Excerpts from a dataset:
____________

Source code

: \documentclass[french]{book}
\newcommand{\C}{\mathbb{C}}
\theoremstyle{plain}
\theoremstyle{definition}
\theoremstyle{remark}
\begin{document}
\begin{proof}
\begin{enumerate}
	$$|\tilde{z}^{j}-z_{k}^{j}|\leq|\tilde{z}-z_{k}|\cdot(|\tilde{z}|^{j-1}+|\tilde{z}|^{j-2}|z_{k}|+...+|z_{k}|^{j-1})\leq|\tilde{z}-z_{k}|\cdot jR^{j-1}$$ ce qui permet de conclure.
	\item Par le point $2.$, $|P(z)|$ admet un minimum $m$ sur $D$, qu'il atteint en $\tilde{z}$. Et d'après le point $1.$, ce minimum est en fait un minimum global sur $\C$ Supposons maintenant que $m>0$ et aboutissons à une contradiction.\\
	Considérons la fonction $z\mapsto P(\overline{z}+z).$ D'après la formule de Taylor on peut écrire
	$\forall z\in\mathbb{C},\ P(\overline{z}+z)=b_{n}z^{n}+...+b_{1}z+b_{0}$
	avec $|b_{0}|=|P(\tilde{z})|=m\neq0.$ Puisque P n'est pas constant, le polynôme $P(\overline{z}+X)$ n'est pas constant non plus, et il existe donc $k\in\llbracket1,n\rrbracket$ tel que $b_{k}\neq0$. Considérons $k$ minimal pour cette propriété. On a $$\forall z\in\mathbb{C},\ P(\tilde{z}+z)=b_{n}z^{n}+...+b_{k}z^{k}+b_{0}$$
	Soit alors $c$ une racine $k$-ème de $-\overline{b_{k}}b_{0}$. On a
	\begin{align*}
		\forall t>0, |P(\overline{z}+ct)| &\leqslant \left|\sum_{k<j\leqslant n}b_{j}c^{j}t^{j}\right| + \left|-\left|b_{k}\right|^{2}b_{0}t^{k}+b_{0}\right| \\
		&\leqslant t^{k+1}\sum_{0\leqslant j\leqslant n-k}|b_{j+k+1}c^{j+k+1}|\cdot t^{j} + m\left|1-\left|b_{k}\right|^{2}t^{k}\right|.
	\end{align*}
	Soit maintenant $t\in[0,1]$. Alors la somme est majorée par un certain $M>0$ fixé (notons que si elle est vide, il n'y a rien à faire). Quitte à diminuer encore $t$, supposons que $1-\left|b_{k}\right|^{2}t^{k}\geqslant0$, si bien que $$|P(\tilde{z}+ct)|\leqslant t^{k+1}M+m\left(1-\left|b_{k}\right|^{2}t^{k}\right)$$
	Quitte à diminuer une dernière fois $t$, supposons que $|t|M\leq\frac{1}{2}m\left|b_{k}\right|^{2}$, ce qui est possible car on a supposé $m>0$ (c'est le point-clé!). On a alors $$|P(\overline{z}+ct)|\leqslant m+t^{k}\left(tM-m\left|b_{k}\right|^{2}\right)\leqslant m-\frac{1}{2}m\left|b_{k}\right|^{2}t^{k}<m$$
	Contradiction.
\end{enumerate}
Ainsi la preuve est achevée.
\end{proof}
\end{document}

____________

_TASK GOAL:_
Copy the records word for word.

_SOLUTION TO THIS TASK:_
Source code

: \documentclass[french]{book}
\newcommand{\C}{\mathbb{C}}
\theoremstyle{plain}
\theoremstyle{definition}
\theoremstyle{remark}
\begin{document}
\begin{proof}
\begin{enumerate}
	$$|\tilde{z}^{j}-z_{k}^{j}|\leq|\tilde{z}-z_{k}|\cdot(|\tilde{z}|^{j-1}+|\tilde{z}|^{j-2}|z_{k}|+...+|z_{k}|^{j-1})\leq|\tilde{z}-z_{k}|\cdot jR^{j-1}$$ ce qui permet de conclure.
	\item Par le point $2.$, $|P(z)|$ admet un minimum $m$ sur $D$, qu'il atteint en $\tilde{z}$. Et d'après le point $1.$, ce minimum est en fait un minimum global sur $\C$ Supposons maintenant que $m>0$ et aboutissons à une contradiction.\\
	Considérons la fonction $z\mapsto P(\overline{z}+z).$ D'après la formule de Taylor on peut écrire
	$\forall z\in\mathbb{C},\ P(\overline{z}+z)=b_{n}z^{n}+...+b_{1}z+b_{0}$
	avec $|b_{0}|=|P(\tilde{z})|=m\neq0.$ Puisque P n'est pas constant, le polynôme $P(\overline{z}+X)$ n'est pas constant non plus, et il existe donc $k\in\llbracket1,n\rrbracket$ tel que $b_{k}\neq0$. Considérons $k$ minimal pour cette propriété. On a $$\forall z\in\mathbb{C},\ P(\tilde{z}+z)=b_{n}z^{n}+...+b_{k}z^{k}+b_{0}$$
	Soit alors $c$ une racine $k$-ème de $-\overline{b_{k}}b_{0}$. On a
	\begin{align*}
		\forall t>0, |P(\overline{z}+ct)| &\leqslant \left|\sum_{k<j\leqslant n}b_{j}c^{j}t^{j}\right| + \left|-\left|b_{k}\right|^{2}b_{0}t^{k}+b_{0}\right| \\
		&\leqslant t^{k+1}\sum_{0\leqslant j\leqslant n-k}|b_{j+k+1}c^{j+k+1}|\cdot t^{j} + m\left|1-\left|b_{k}\right|^{2}t^{k}\right|.
	\end{align*}
	Soit maintenant $t\in[0,1]$. Alors la somme est majorée par un certain $M>0$ fixé (notons que si elle est vide, il n'y a rien à faire). Quitte à diminuer encore $t$, supposons que $1-\left|b_{k}\right|^{2}t^{k}\geqslant0$, si bien que $$|P(\tilde{z}+ct)|\leqslant t^{k+1}M+m\left(1-\left|b_{k}\right|^{2}t^{k}\right)$$
	Quitte à diminuer une dernière fois $t$, supposons que $|t|M\leq\frac{1}{2}m\left|b_{k}\right|^{2}$, ce qui est possible car on a supposé $m>0$ (c'est le point-clé!). On a alors $$|P(\overline{z}+ct)|\leqslant m+t^{k}\left(tM-m\left|b_{k}\right|^{2}\right)\leqslant m-\frac{1}{2}m\left|b_{k}\right|^{2}t^{k}<m$$
	Contradiction.
\end{enumerate}
Ainsi la preuve est achevée.
\end{proof}
\end{document}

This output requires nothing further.